══ Data in this exercise

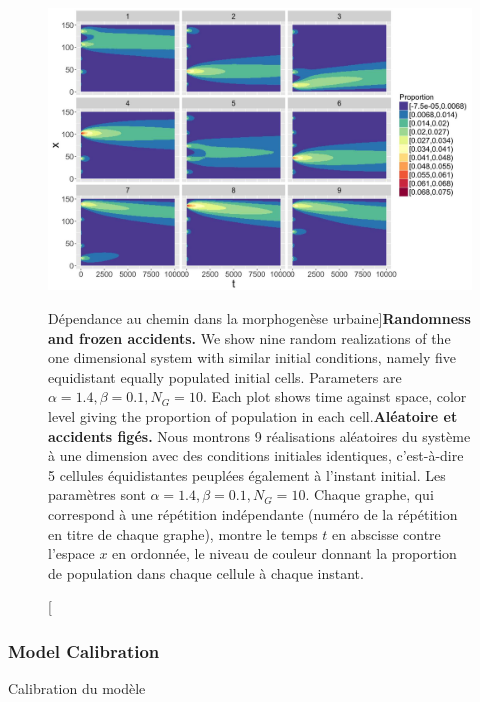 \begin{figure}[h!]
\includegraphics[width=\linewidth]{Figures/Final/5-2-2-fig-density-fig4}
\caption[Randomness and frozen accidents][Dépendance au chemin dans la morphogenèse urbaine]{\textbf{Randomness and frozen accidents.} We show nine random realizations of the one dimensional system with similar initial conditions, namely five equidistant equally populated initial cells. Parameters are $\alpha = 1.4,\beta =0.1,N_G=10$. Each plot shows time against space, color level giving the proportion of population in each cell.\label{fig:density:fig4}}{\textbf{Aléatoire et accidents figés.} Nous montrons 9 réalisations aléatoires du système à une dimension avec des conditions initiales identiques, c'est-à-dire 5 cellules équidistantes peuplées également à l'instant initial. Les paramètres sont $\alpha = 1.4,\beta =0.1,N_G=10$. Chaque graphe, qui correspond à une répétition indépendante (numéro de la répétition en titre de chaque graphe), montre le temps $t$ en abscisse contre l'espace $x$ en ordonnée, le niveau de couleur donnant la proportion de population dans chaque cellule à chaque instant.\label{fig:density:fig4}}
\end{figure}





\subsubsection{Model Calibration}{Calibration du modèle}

════

--- The task ---
Locate the lines above that contain "density" and copy them.

--- Solution to this exercise ---
\includegraphics[width=\linewidth]{Figures/Final/5-2-2-fig-density-fig4}
\caption[Randomness and frozen accidents][Dépendance au chemin dans la morphogenèse urbaine]{\textbf{Randomness and frozen accidents.} We show nine random realizations of the one dimensional system with similar initial conditions, namely five equidistant equally populated initial cells. Parameters are $\alpha = 1.4,\beta =0.1,N_G=10$. Each plot shows time against space, color level giving the proportion of population in each cell.\label{fig:density:fig4}}{\textbf{Aléatoire et accidents figés.} Nous montrons 9 réalisations aléatoires du système à une dimension avec des conditions initiales identiques, c'est-à-dire 5 cellules équidistantes peuplées également à l'instant initial. Les paramètres sont $\alpha = 1.4,\beta =0.1,N_G=10$. Chaque graphe, qui correspond à une répétition indépendante (numéro de la répétition en titre de chaque graphe), montre le temps $t$ en abscisse contre l'espace $x$ en ordonnée, le niveau de couleur donnant la proportion de population dans chaque cellule à chaque instant.\label{fig:density:fig4}}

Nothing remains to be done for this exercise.